Task data: Begin

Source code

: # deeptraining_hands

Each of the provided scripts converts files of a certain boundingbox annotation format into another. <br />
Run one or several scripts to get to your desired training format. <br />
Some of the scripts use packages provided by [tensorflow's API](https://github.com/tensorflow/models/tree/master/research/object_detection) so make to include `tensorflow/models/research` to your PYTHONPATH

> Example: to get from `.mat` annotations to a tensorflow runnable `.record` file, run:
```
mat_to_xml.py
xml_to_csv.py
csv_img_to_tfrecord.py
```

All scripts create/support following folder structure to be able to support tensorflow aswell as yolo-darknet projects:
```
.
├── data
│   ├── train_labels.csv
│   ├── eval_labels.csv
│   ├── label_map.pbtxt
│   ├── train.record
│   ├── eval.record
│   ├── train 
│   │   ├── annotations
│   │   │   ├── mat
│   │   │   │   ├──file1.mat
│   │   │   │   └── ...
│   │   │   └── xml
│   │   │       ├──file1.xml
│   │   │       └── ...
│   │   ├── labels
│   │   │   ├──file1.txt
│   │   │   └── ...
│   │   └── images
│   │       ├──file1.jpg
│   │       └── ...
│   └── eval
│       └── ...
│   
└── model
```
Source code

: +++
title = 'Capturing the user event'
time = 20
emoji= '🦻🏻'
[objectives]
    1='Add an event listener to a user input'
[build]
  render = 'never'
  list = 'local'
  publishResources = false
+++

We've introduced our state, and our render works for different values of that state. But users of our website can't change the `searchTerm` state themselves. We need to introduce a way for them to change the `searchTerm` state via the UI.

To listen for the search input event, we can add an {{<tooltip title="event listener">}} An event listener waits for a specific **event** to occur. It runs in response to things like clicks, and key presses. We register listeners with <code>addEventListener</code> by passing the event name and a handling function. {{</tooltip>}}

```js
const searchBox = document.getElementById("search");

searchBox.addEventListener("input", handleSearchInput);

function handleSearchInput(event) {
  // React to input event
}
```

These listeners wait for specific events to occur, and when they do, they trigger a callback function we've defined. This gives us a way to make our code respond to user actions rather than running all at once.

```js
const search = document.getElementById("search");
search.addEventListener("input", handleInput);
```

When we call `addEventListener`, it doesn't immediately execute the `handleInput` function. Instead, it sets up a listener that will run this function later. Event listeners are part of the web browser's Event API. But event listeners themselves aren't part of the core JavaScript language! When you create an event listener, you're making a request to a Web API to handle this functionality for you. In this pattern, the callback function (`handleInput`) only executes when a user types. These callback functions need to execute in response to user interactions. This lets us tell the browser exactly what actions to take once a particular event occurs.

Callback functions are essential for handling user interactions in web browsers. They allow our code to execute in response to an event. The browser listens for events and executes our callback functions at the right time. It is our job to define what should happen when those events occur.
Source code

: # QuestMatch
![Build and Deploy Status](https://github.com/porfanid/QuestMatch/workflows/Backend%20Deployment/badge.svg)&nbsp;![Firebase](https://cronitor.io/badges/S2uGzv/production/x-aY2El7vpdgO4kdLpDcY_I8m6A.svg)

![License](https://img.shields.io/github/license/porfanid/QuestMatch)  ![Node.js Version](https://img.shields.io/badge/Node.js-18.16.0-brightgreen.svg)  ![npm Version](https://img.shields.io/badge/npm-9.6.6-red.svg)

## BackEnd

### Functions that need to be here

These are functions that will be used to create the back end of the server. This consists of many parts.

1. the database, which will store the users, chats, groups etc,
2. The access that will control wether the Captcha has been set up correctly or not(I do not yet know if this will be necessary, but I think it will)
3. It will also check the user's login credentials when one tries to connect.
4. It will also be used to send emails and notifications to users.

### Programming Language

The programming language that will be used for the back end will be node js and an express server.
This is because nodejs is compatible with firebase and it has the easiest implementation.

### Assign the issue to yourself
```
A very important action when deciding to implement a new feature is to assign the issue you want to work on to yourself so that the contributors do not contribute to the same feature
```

Task data: End

**What to work on:** Scan the records above for the string "render", then report every line that contains it.

**Result of the exercise:**
  render = 'never'
We've introduced our state, and our render works for different values of that state. But users of our website can't change the `searchTerm` state themselves. We need to introduce a way for them to change the `searchTerm` state via the UI.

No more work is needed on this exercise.